We are going to look at some of the things that God says “MUST.”

And when God says MUST we need to listen and do what He says.

God’s Word is absolute truth, and as such it is undeniable.

Folks, when God has spoken, we cease to speak.

Jesus told His disciples how He “MUST suffer many things of the elders and chief priests and scribes,” and how “He MUST be KILLED.”

Peter began immediately to scold the Lord for saying such a thing.

He said: “Pity Thyself Lord, this shall not be to thee.”

Immediately, Jesus said to Peter: “Get behind Me, satan, thou art an offence unto Me.”

There are seven MUSTS in today’s message, and every one of them is God’s decree, and they MUST be just as He said.

Let’s believe what He will tell us today by His Word.

First-

WE MUST BE BORN AGAIN

Jesus said, “Marvel not that I said unto thee, Ye must be born again” (John 3:7).

When God says “must,” we certainly can’t afford to use a word that’s less insistent.

There is nothing indefinite and nothing optional in “Ye must be born again.”

Everyone who wants to see heaven, and to enter into heaven, must be born again.

Salvation is not just patching up our old self, it is a new man created by God.

Salvation is not just cleaning up the outside of the platter, but instead, it is the cleansing of the inside of the platter.

Jesus said, “Cleanse first the inside of the cup and the platter, that the outside may be clean also.”

Salvation is a new creation.

That’s made clear in the Bible, where it says, “If any man be in Christ Jesus he is a new creature.”

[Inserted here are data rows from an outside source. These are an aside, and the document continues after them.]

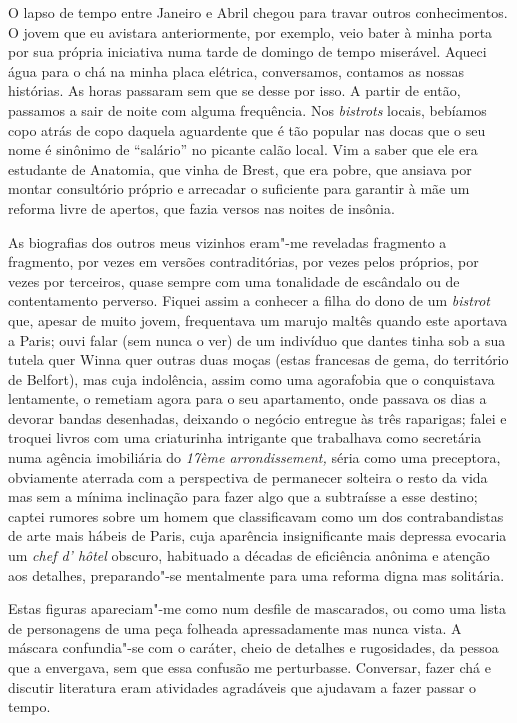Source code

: O lapso de tempo entre Janeiro e Abril chegou para travar outros
conhecimentos. O jovem que eu avistara anteriormente, por exemplo,
veio bater à minha porta por sua própria iniciativa numa tarde de
domingo de tempo miserável. Aqueci água para o chá na minha placa
elétrica, conversamos, contamos as nossas histórias. As horas passaram
sem que se desse por isso. A partir de então, passamos a sair de noite
com alguma frequência. Nos \emph{bistrots }locais, bebíamos copo atrás
de copo daquela aguardente que é tão popular nas docas que o seu nome é
sinônimo de ``salário'' no picante calão local. Vim a saber que ele era
estudante de Anatomia, que vinha de Brest, que era pobre, que ansiava
por montar consultório próprio e arrecadar o suficiente para garantir à
mãe um reforma livre de apertos, que fazia versos nas noites de insônia.

As biografias dos outros meus vizinhos eram"-me reveladas fragmento a
fragmento, por vezes em versões contraditórias, por vezes pelos
próprios, por vezes por terceiros, quase sempre com uma tonalidade de
escândalo ou de contentamento perverso. Fiquei assim a conhecer a
filha do dono de um \emph{bistrot }que, apesar de muito jovem,
frequentava um marujo maltês quando este aportava a Paris; ouvi falar
(sem nunca o ver) de um indivíduo que dantes tinha sob a sua tutela quer
Winna quer outras duas moças (estas francesas de gema, do território de
Belfort), mas cuja indolência, assim como uma agorafobia que o
conquistava lentamente, o remetiam agora para o seu apartamento, onde
passava os dias a devorar bandas desenhadas, deixando o negócio
entregue às três raparigas; falei e troquei livros com uma criaturinha
intrigante que trabalhava como secretária numa agência imobiliária do \emph{17ème arrondissement, }séria como uma preceptora, obviamente aterrada com a
perspectiva de permanecer solteira o resto da vida mas sem a mínima
inclinação para fazer algo que a subtraísse a esse destino; captei
rumores sobre um homem que classificavam como um dos contrabandistas de
arte mais hábeis de Paris, cuja aparência insignificante mais depressa
evocaria um \emph{chef d' hôtel }obscuro, habituado a décadas de
eficiência anônima e atenção aos detalhes, preparando"-se mentalmente
para uma reforma digna mas solitária.

Estas figuras apareciam"-me como num desfile de mascarados, ou como uma
lista de personagens de uma peça folheada apressadamente mas nunca
vista. A máscara confundia"-se com o caráter, cheio de detalhes e
rugosidades, da pessoa que a envergava, sem que essa confusão me
perturbasse. Conversar, fazer chá e discutir literatura eram
atividades agradáveis que ajudavam a fazer passar o tempo.

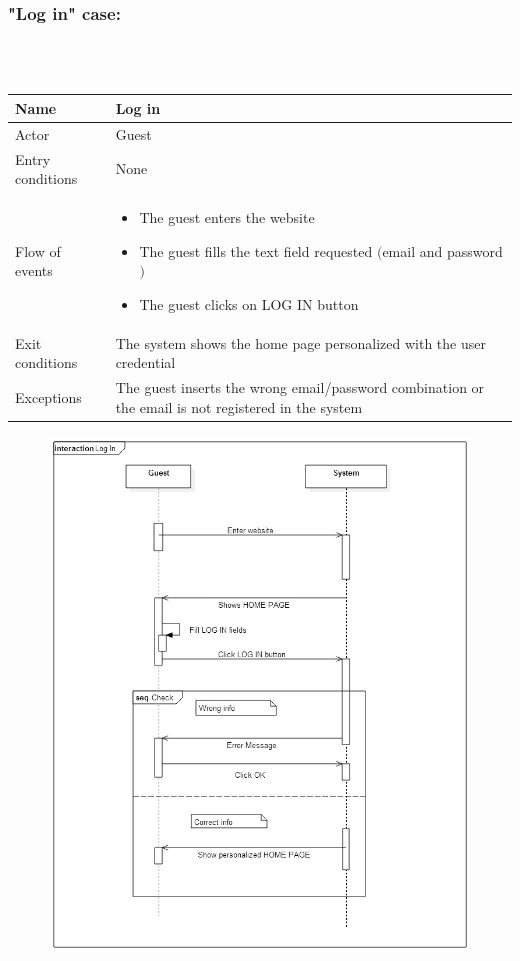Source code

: \subsubsection{"Log in" case:}
\hfill \\
\\
\begin{tabular}{|p{3cm}|p{10cm}|}
\hline
Name & Log in\\
\hline
Actor & Guest\\
\hline
Entry conditions & None\\
\hline
Flow of events & \begin{itemize}
					\item The guest enters the website
					\item The guest fills the text field requested $($email and password$)$
					\item The guest clicks on LOG IN button
				\end{itemize}\\
\hline
Exit conditions & The system shows the home page personalized with the user credential\\
\hline
Exceptions & The guest inserts the wrong email/password combination or the email is not registered in the system\\
\hline
\end {tabular}
\newpage
\begin{figure}[h!]
	\centering
	\includegraphics[height=0.85\textheight]{"myTaxiServiceImg/SequenceDiagram/Log In"}
\end{figure}

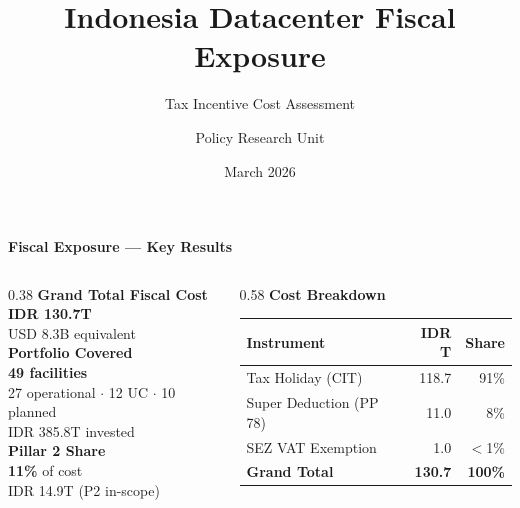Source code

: \documentclass[aspectratio=169,10pt]{beamer}
\title{\textbf{Indonesia Datacenter Fiscal Exposure}}
\subtitle{Tax Incentive Cost Assessment}
\author{Policy Research Unit}
\date{March 2026}
\begin{document}
\begin{frame}
\titlepage
\end{frame}

\begin{frame}{\textbf{Fiscal Exposure — Key Results}}
\vspace{0.3cm}

\begin{columns}[T]
  \begin{column}{0.38\textwidth}
    \centering
    \vspace{0.2cm}
    {\footnotesize\textbf{Grand Total Fiscal Cost}}\\[4pt]
    {\Huge\color{crimson}\textbf{IDR 130.7T}}\\[4pt]
    {\footnotesize USD 8.3B equivalent}\\[14pt]

    {\footnotesize\textbf{Portfolio Covered}}\\[4pt]
    {\large\color{navyblue}\textbf{49 facilities}}\\
    {\footnotesize 27 operational $\cdot$ 12 UC $\cdot$ 10 planned}\\
    {\footnotesize IDR 385.8T invested}\\[14pt]

    {\footnotesize\textbf{Pillar 2 Share}}\\[4pt]
    {\large\color{navyblue}\textbf{11\%}} {\footnotesize of cost}\\
    {\footnotesize IDR 14.9T (P2 in-scope)}
  \end{column}

  \begin{column}{0.58\textwidth}
    \centering
    {\footnotesize\textbf{Cost Breakdown}}\\[6pt]
    \begin{tabular}{lrr}
      \toprule
      \rowcolor{navyblue}\color{white}\textbf{Instrument} & \color{white}\textbf{IDR T} & \color{white}\textbf{Share}\\
      \midrule
      \rowcolor{lightgray} Tax Holiday (CIT) & 118.7 & 91\% \\
      Super Deduction (PP 78) & 11.0 & 8\% \\
      \rowcolor{lightgray} SEZ VAT Exemption & 1.0 & $<$1\% \\
      \midrule
      \rowcolor{navyblue}\color{white}\textbf{Grand Total} & \color{white}\textbf{130.7} & \color{white}\textbf{100\%} \\
      \bottomrule
    \end{tabular}\\[12pt]


\end{column}
\end{columns}
\end{frame}
\end{document}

And it also says, “For we are His workmanship created in Christ Jesus.”

We should never speak of salvation as “a change of nature” or as a “change of heart.”

Salvation is not a change, but it is a birth, a new birth; it is a second birth.

“Ye must be born again.”

There is nothing about the old nature that God will accept, because it is corrupt.

And He doesn’t have any plans to improve it or to change it.

The old nature is too weak to follow Jesus.

Paul understood that and that’s why he said, “I want to do right, but I can’t.”

Those who are controlled by the old nature cannot please God, and therefore they can’t serve Him either.

Doesn’t it say in God’s Word, “Can a bitter spring give forth sweet water?” and “Can an evil tree bring forth good fruit?”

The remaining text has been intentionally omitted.